Member of Parliament, Lok Sabha
- In office 21 June 1991 — 4 December 1997
- Preceded by: Shikiho Sema
- Succeeded by: K. Asungba Sangtam
- Constituency: Nagaland

Personal details
- Born: 18 June 1939 Jorhat, Assam, British India
- Party: Indian National Congress
- Other political affiliations: Nagaland People's Council
- Spouse: Bendangmongla
- Children: a daughter and a son
- Parent: Reverend Longri

= Imchalemba =

Indian politician

Imchalemba (born 18 June 1939) is an Indian politician from Nagaland. He was elected as the Member of Parliament, Lok Sabha twice, representing the state in the 10th Lok Sabha and 11th Lok Sabha. He was also the founding editor of the defunct newspaper, Nagaland Times.

== Political Life ==
On 30 April 1970, the Nagaland Nationalist Organisation (NNO) wrote a memorandum to the Central government seeking the integration of contiguous Naga areas of Assam, Manipur, and North-East Frontier Agency into the Nagaland state. Reverend Savino and Imchalemba in their respective capacities of President and General Secretary of the NNO also signed this memorandum. It also demanded that the portfolio of law and order be transferred from the state governor to the state government.

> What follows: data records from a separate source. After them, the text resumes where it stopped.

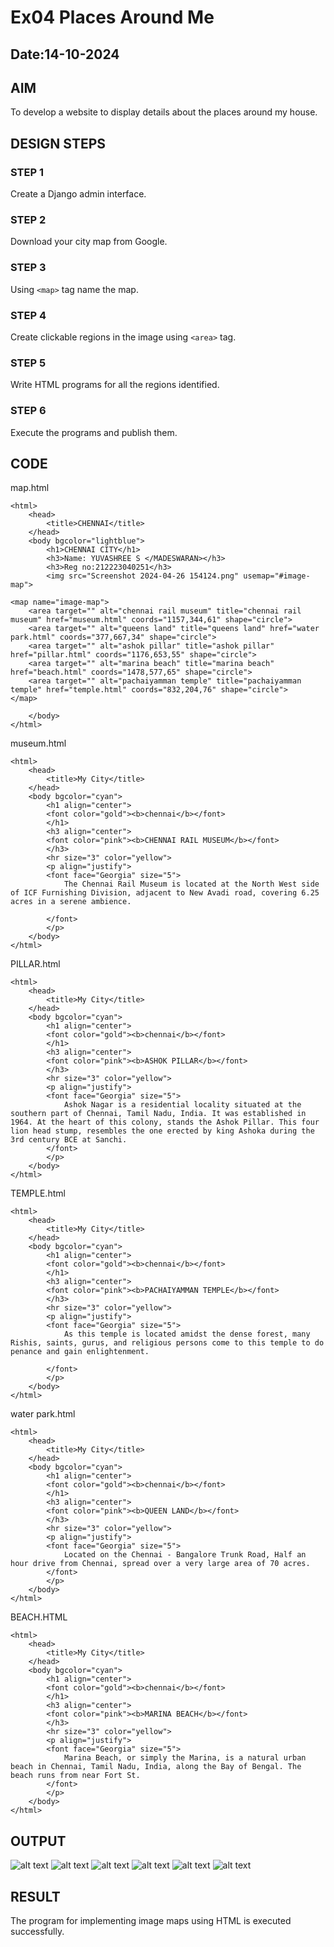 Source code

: # Ex04 Places Around Me
## Date:14-10-2024

## AIM
To develop a website to display details about the places around my house.

## DESIGN STEPS

### STEP 1
Create a Django admin interface.

### STEP 2
Download your city map from Google.

### STEP 3
Using ```<map>``` tag name the map.

### STEP 4
Create clickable regions in the image using ```<area>``` tag.

### STEP 5
Write HTML programs for all the regions identified.

### STEP 6
Execute the programs and publish them.

## CODE
map.html
```
<html>
    <head>
        <title>CHENNAI</title>
    </head>
    <body bgcolor="lightblue">
        <h1>CHENNAI CITY</h1>
        <h3>Name: YUVASHREE S </MADESWARAN></h3>
        <h3>Reg no:212223040251</h3>
        <img src="Screenshot 2024-04-26 154124.png" usemap="#image-map">

<map name="image-map">
    <area target="" alt="chennai rail museum" title="chennai rail museum" href="museum.html" coords="1157,344,61" shape="circle">
    <area target="" alt="queens land" title="queens land" href="water park.html" coords="377,667,34" shape="circle">
    <area target="" alt="ashok pillar" title="ashok pillar" href="pillar.html" coords="1176,653,55" shape="circle">
    <area target="" alt="marina beach" title="marina beach" href="beach.html" coords="1478,577,65" shape="circle">
    <area target="" alt="pachaiyamman temple" title="pachaiyamman temple" href="temple.html" coords="832,204,76" shape="circle">
</map>

    </body>
</html>
```
museum.html
```
<html>
    <head>
        <title>My City</title>
    </head>
    <body bgcolor="cyan">
        <h1 align="center">
        <font color="gold"><b>chennai</b></font>
        </h1>
        <h3 align="center">
        <font color="pink"><b>CHENNAI RAIL MUSEUM</b></font>
        </h3>
        <hr size="3" color="yellow">
        <p align="justify">
        <font face="Georgia" size="5">
            The Chennai Rail Museum is located at the North West side of ICF Furnishing Division, adjacent to New Avadi road, covering 6.25 acres in a serene ambience.

        </font>
        </p>
    </body>
</html>
```
PILLAR.html
```
<html>
    <head>
        <title>My City</title>
    </head>
    <body bgcolor="cyan">
        <h1 align="center">
        <font color="gold"><b>chennai</b></font>
        </h1>
        <h3 align="center">
        <font color="pink"><b>ASHOK PILLAR</b></font>
        </h3>
        <hr size="3" color="yellow">
        <p align="justify">
        <font face="Georgia" size="5">
            Ashok Nagar is a residential locality situated at the southern part of Chennai, Tamil Nadu, India. It was established in 1964. At the heart of this colony, stands the Ashok Pillar. This four lion head stump, resembles the one erected by king Ashoka during the 3rd century BCE at Sanchi.
        </font>
        </p>
    </body>
</html>
```
TEMPLE.html
```
<html>
    <head>
        <title>My City</title>
    </head>
    <body bgcolor="cyan">
        <h1 align="center">
        <font color="gold"><b>chennai</b></font>
        </h1>
        <h3 align="center">
        <font color="pink"><b>PACHAIYAMMAN TEMPLE</b></font>
        </h3>
        <hr size="3" color="yellow">
        <p align="justify">
        <font face="Georgia" size="5">
            As this temple is located amidst the dense forest, many Rishis, saints, gurus, and religious persons come to this temple to do penance and gain enlightenment.

        </font>
        </p>
    </body>
</html>
```
water park.html
```
<html>
    <head>
        <title>My City</title>
    </head>
    <body bgcolor="cyan">
        <h1 align="center">
        <font color="gold"><b>chennai</b></font>
        </h1>
        <h3 align="center">
        <font color="pink"><b>QUEEN LAND</b></font>
        </h3>
        <hr size="3" color="yellow">
        <p align="justify">
        <font face="Georgia" size="5">
            Located on the Chennai - Bangalore Trunk Road, Half an hour drive from Chennai, spread over a very large area of 70 acres.
        </font>
        </p>
    </body>
</html>
```
BEACH.HTML
```
<html>
    <head>
        <title>My City</title>
    </head>
    <body bgcolor="cyan">
        <h1 align="center">
        <font color="gold"><b>chennai</b></font>
        </h1>
        <h3 align="center">
        <font color="pink"><b>MARINA BEACH</b></font>
        </h3>
        <hr size="3" color="yellow">
        <p align="justify">
        <font face="Georgia" size="5">
            Marina Beach, or simply the Marina, is a natural urban beach in Chennai, Tamil Nadu, India, along the Bay of Bengal. The beach runs from near Fort St.
        </font>
        </p>
    </body>
</html>
```


## OUTPUT
![alt text](<Screenshot 2024-04-26 160322.png>)
![alt text](<Screenshot 2024-04-26 160334.png>)
![alt text](<Screenshot 2024-04-26 160348.png>)
![alt text](<Screenshot 2024-04-26 160400.png>)
![alt text](<Screenshot 2024-04-26 160413.png>)
![alt text](<Screenshot 2024-04-26 160424.png>)

## RESULT
The program for implementing image maps using HTML is executed successfully.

In June 1980, Imchalemba, the incumbent Agriculture Minister in the Nagaland state government, and Tekuyaba from the Naga National Democratic Party tabled a resolution in the state assembly asking for the removal of the incumbent deputy speaker of the house, Rainbow Ezung. Ezung submitted his resignation on 21 June 1980 denying charges of being partisan.

=== Member of Parliament ===
After a brief stint as the minister in the Nagaland state government, Imchalemba filed his nomination for the Nagaland seat in the 1991 Indian general election on the Nagaland People's Council (NPC) ticket. His opponents were the sitting MP, Shikiho Sema from the Indian National Congress (Congress), and Pius Lotha from the Bharatiya Janata Party (BJP). This was the first time that the BJP was contesting the parliamentary election from the state. Both the Congress and NPC criticised the BJP for introducing communal politics in the state. However, Lotha denied that his party was a communal party. The ban on the National Socialist Council of Nagaland on 28 November 1990 became a key issue in the elections. Both Congress and the NPC traded charges against each other as influencing the Vishwanath Pratap Singh's government towards the ban. All parties in Nagaland had registered their protest towards the ban. In addition, the Nagaland state assembly passed a unanimous resolution calling for immediate lifting of the ban. After a delay in announcing the results due to technical reasons, Imchalemba was announced victorious.

In August 1991, non-Congress MPs from Northeast India joined hands to urge the then Prime Minister P. V. Narasimha Rao to initiate steps for an early solution to the pressing economic and political problems in the region, including holding dialogue with the United Liberation Front of Asom. They reiterated that military intervention would not solve the emergence of insurgent groups in the region. Imchalemba joined this move initiated by Jayanta Rongpi.

On 28 July 1992, Imchalemba joined the Congress which the NPC termed as a betrayal. Vizol Koso, the NPC President, said that he was unaware of Imchalemba's plans and was not consulted on the matter.